(Collected data entries)
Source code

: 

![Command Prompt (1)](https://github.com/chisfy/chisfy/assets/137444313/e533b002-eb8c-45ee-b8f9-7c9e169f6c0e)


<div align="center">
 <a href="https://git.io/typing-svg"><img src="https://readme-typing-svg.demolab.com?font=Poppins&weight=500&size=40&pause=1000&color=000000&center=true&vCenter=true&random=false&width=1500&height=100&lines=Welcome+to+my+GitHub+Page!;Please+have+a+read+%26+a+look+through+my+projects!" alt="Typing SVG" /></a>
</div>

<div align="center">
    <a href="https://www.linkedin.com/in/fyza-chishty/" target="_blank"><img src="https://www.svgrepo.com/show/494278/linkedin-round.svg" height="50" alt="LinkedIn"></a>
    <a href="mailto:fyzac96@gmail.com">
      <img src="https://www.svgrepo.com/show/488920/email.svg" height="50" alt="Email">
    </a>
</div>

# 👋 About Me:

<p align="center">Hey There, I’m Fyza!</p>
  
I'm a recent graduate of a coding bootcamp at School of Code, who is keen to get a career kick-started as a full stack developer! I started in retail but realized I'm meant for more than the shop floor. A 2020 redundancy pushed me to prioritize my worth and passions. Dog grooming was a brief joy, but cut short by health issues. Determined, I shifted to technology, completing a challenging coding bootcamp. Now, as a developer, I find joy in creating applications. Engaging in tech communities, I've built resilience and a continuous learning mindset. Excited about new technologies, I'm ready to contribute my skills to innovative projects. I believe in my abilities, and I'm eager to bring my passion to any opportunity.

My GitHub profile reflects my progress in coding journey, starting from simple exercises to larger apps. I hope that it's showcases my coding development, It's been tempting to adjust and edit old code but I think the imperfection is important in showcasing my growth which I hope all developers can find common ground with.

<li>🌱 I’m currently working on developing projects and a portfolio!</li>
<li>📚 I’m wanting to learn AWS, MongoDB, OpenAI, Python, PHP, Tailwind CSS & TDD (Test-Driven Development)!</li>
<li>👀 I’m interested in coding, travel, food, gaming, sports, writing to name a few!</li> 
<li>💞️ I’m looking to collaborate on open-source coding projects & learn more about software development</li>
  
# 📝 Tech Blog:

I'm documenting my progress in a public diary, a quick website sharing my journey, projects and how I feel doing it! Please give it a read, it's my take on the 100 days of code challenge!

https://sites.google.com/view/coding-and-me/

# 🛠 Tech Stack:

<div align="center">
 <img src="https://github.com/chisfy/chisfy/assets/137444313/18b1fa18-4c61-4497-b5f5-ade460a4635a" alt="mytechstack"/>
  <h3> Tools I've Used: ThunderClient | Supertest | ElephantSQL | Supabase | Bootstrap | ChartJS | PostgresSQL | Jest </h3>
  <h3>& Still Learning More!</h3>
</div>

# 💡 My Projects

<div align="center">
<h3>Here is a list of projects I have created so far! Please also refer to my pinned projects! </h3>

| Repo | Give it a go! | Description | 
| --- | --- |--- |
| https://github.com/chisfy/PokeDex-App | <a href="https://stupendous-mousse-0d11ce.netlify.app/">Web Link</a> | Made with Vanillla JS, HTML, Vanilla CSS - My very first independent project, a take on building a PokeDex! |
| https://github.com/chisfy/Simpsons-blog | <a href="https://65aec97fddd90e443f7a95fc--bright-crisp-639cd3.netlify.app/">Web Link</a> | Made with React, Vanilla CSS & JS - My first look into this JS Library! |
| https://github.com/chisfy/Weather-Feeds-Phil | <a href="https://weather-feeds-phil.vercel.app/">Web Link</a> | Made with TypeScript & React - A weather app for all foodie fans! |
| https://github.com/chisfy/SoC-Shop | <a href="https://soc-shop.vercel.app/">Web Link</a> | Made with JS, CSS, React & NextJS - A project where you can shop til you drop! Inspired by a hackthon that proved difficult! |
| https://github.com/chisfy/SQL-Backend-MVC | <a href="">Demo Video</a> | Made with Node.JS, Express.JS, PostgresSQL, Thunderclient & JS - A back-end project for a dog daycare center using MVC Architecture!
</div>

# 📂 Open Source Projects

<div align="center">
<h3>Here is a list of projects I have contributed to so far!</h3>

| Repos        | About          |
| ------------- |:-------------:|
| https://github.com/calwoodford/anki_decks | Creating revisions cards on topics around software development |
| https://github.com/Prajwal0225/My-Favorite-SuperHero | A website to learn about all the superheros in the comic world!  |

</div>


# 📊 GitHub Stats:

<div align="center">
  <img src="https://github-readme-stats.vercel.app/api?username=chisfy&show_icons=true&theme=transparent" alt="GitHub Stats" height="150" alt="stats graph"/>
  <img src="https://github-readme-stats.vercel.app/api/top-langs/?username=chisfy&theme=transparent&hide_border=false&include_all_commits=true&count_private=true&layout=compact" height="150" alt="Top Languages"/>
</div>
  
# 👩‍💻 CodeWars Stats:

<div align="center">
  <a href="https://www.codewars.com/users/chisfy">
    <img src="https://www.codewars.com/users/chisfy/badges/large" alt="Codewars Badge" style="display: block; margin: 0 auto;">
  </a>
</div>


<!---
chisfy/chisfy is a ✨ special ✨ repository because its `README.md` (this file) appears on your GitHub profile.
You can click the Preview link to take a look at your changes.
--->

__TASK STATEMENT__.
Write the entries above out again. Match them exactly.

__EXERCISE RESULT__.
Source code

: 

![Command Prompt (1)](https://github.com/chisfy/chisfy/assets/137444313/e533b002-eb8c-45ee-b8f9-7c9e169f6c0e)


<div align="center">
 <a href="https://git.io/typing-svg"><img src="https://readme-typing-svg.demolab.com?font=Poppins&weight=500&size=40&pause=1000&color=000000&center=true&vCenter=true&random=false&width=1500&height=100&lines=Welcome+to+my+GitHub+Page!;Please+have+a+read+%26+a+look+through+my+projects!" alt="Typing SVG" /></a>
</div>

<div align="center">
    <a href="https://www.linkedin.com/in/fyza-chishty/" target="_blank"><img src="https://www.svgrepo.com/show/494278/linkedin-round.svg" height="50" alt="LinkedIn"></a>
    <a href="mailto:fyzac96@gmail.com">
      <img src="https://www.svgrepo.com/show/488920/email.svg" height="50" alt="Email">
    </a>
</div>

# 👋 About Me:

<p align="center">Hey There, I’m Fyza!</p>
  
I'm a recent graduate of a coding bootcamp at School of Code, who is keen to get a career kick-started as a full stack developer! I started in retail but realized I'm meant for more than the shop floor. A 2020 redundancy pushed me to prioritize my worth and passions. Dog grooming was a brief joy, but cut short by health issues. Determined, I shifted to technology, completing a challenging coding bootcamp. Now, as a developer, I find joy in creating applications. Engaging in tech communities, I've built resilience and a continuous learning mindset. Excited about new technologies, I'm ready to contribute my skills to innovative projects. I believe in my abilities, and I'm eager to bring my passion to any opportunity.

My GitHub profile reflects my progress in coding journey, starting from simple exercises to larger apps. I hope that it's showcases my coding development, It's been tempting to adjust and edit old code but I think the imperfection is important in showcasing my growth which I hope all developers can find common ground with.

<li>🌱 I’m currently working on developing projects and a portfolio!</li>
<li>📚 I’m wanting to learn AWS, MongoDB, OpenAI, Python, PHP, Tailwind CSS & TDD (Test-Driven Development)!</li>
<li>👀 I’m interested in coding, travel, food, gaming, sports, writing to name a few!</li> 
<li>💞️ I’m looking to collaborate on open-source coding projects & learn more about software development</li>
  
# 📝 Tech Blog:

I'm documenting my progress in a public diary, a quick website sharing my journey, projects and how I feel doing it! Please give it a read, it's my take on the 100 days of code challenge!

https://sites.google.com/view/coding-and-me/

# 🛠 Tech Stack:

<div align="center">
 <img src="https://github.com/chisfy/chisfy/assets/137444313/18b1fa18-4c61-4497-b5f5-ade460a4635a" alt="mytechstack"/>
  <h3> Tools I've Used: ThunderClient | Supertest | ElephantSQL | Supabase | Bootstrap | ChartJS | PostgresSQL | Jest </h3>
  <h3>& Still Learning More!</h3>
</div>

# 💡 My Projects

<div align="center">
<h3>Here is a list of projects I have created so far! Please also refer to my pinned projects! </h3>

| Repo | Give it a go! | Description | 
| --- | --- |--- |
| https://github.com/chisfy/PokeDex-App | <a href="https://stupendous-mousse-0d11ce.netlify.app/">Web Link</a> | Made with Vanillla JS, HTML, Vanilla CSS - My very first independent project, a take on building a PokeDex! |
| https://github.com/chisfy/Simpsons-blog | <a href="https://65aec97fddd90e443f7a95fc--bright-crisp-639cd3.netlify.app/">Web Link</a> | Made with React, Vanilla CSS & JS - My first look into this JS Library! |
| https://github.com/chisfy/Weather-Feeds-Phil | <a href="https://weather-feeds-phil.vercel.app/">Web Link</a> | Made with TypeScript & React - A weather app for all foodie fans! |
| https://github.com/chisfy/SoC-Shop | <a href="https://soc-shop.vercel.app/">Web Link</a> | Made with JS, CSS, React & NextJS - A project where you can shop til you drop! Inspired by a hackthon that proved difficult! |
| https://github.com/chisfy/SQL-Backend-MVC | <a href="">Demo Video</a> | Made with Node.JS, Express.JS, PostgresSQL, Thunderclient & JS - A back-end project for a dog daycare center using MVC Architecture!
</div>

# 📂 Open Source Projects

<div align="center">
<h3>Here is a list of projects I have contributed to so far!</h3>

| Repos        | About          |
| ------------- |:-------------:|
| https://github.com/calwoodford/anki_decks | Creating revisions cards on topics around software development |
| https://github.com/Prajwal0225/My-Favorite-SuperHero | A website to learn about all the superheros in the comic world!  |

</div>


# 📊 GitHub Stats:

<div align="center">
  <img src="https://github-readme-stats.vercel.app/api?username=chisfy&show_icons=true&theme=transparent" alt="GitHub Stats" height="150" alt="stats graph"/>
  <img src="https://github-readme-stats.vercel.app/api/top-langs/?username=chisfy&theme=transparent&hide_border=false&include_all_commits=true&count_private=true&layout=compact" height="150" alt="Top Languages"/>
</div>
  
# 👩‍💻 CodeWars Stats:

<div align="center">
  <a href="https://www.codewars.com/users/chisfy">
    <img src="https://www.codewars.com/users/chisfy/badges/large" alt="Codewars Badge" style="display: block; margin: 0 auto;">
  </a>
</div>


<!---
chisfy/chisfy is a ✨ special ✨ repository because its `README.md` (this file) appears on your GitHub profile.
You can click the Preview link to take a look at your changes.
--->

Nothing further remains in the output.